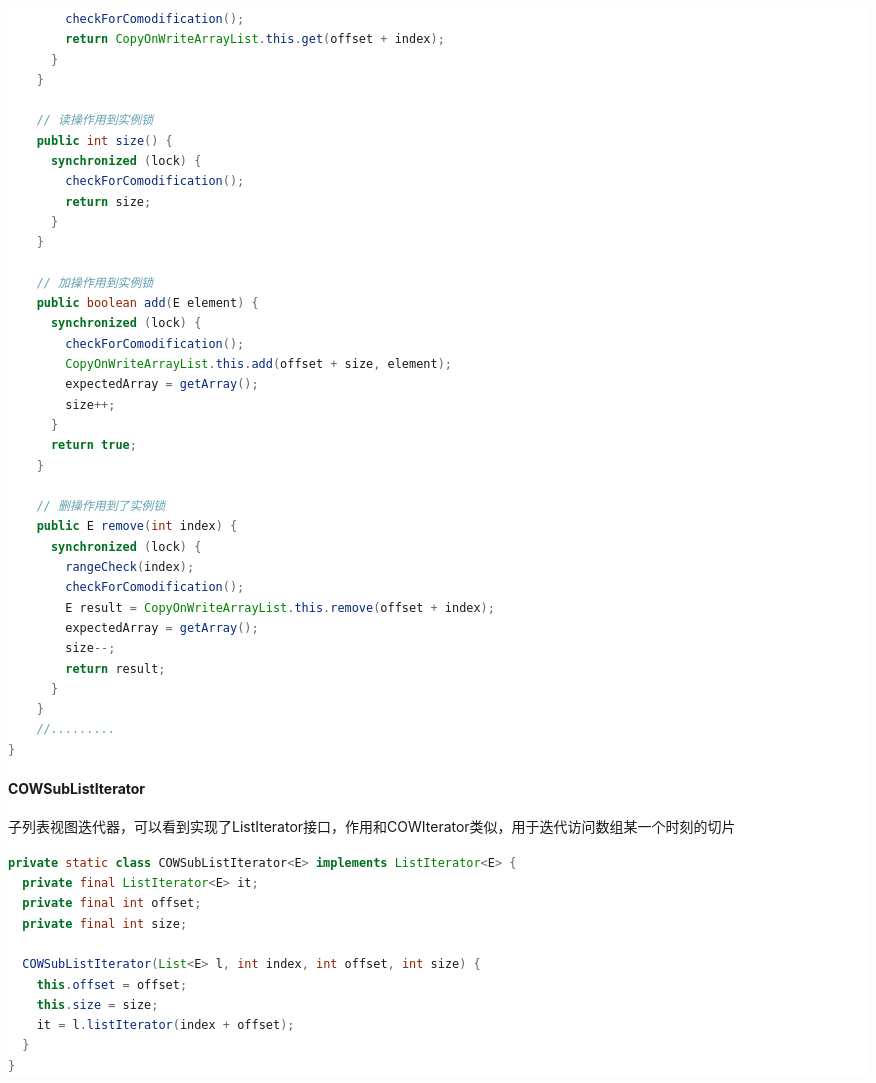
 ```java
        checkForComodification();
        return CopyOnWriteArrayList.this.get(offset + index);
      }
    }

  	// 读操作用到实例锁
    public int size() {
      synchronized (lock) {
        checkForComodification();
        return size;
      }
    }

    // 加操作用到实例锁
    public boolean add(E element) {
      synchronized (lock) {
        checkForComodification();
        CopyOnWriteArrayList.this.add(offset + size, element);
        expectedArray = getArray();
        size++;
      }
      return true;
    }
  
  	// 删操作用到了实例锁
    public E remove(int index) {
      synchronized (lock) {
        rangeCheck(index);
        checkForComodification();
        E result = CopyOnWriteArrayList.this.remove(offset + index);
        expectedArray = getArray();
        size--;
        return result;
      }
    }
    //.........
}
```



#### COWSubListIterator

子列表视图迭代器，可以看到实现了ListIterator接口，作用和COWIterator类似，用于迭代访问数组某一个时刻的切片

```java
private static class COWSubListIterator<E> implements ListIterator<E> {
  private final ListIterator<E> it;
  private final int offset;
  private final int size;

  COWSubListIterator(List<E> l, int index, int offset, int size) {
    this.offset = offset;
    this.size = size;
    it = l.listIterator(index + offset);
  }
}
```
_ _ _ _ _ _ _
**Required action**
Each line above is to be repeated exactly as written; no picture is carried over.

**Written answer**
 ```java
        checkForComodification();
        return CopyOnWriteArrayList.this.get(offset + index);
      }
    }

  	// 读操作用到实例锁
    public int size() {
      synchronized (lock) {
        checkForComodification();
        return size;
      }
    }

    // 加操作用到实例锁
    public boolean add(E element) {
      synchronized (lock) {
        checkForComodification();
        CopyOnWriteArrayList.this.add(offset + size, element);
        expectedArray = getArray();
        size++;
      }
      return true;
    }
  
  	// 删操作用到了实例锁
    public E remove(int index) {
      synchronized (lock) {
        rangeCheck(index);
        checkForComodification();
        E result = CopyOnWriteArrayList.this.remove(offset + index);
        expectedArray = getArray();
        size--;
        return result;
      }
    }
    //.........
}
```



#### COWSubListIterator

子列表视图迭代器，可以看到实现了ListIterator接口，作用和COWIterator类似，用于迭代访问数组某一个时刻的切片

```java
private static class COWSubListIterator<E> implements ListIterator<E> {
  private final ListIterator<E> it;
  private final int offset;
  private final int size;

  COWSubListIterator(List<E> l, int index, int offset, int size) {
    this.offset = offset;
    this.size = size;
    it = l.listIterator(index + offset);
  }
}
```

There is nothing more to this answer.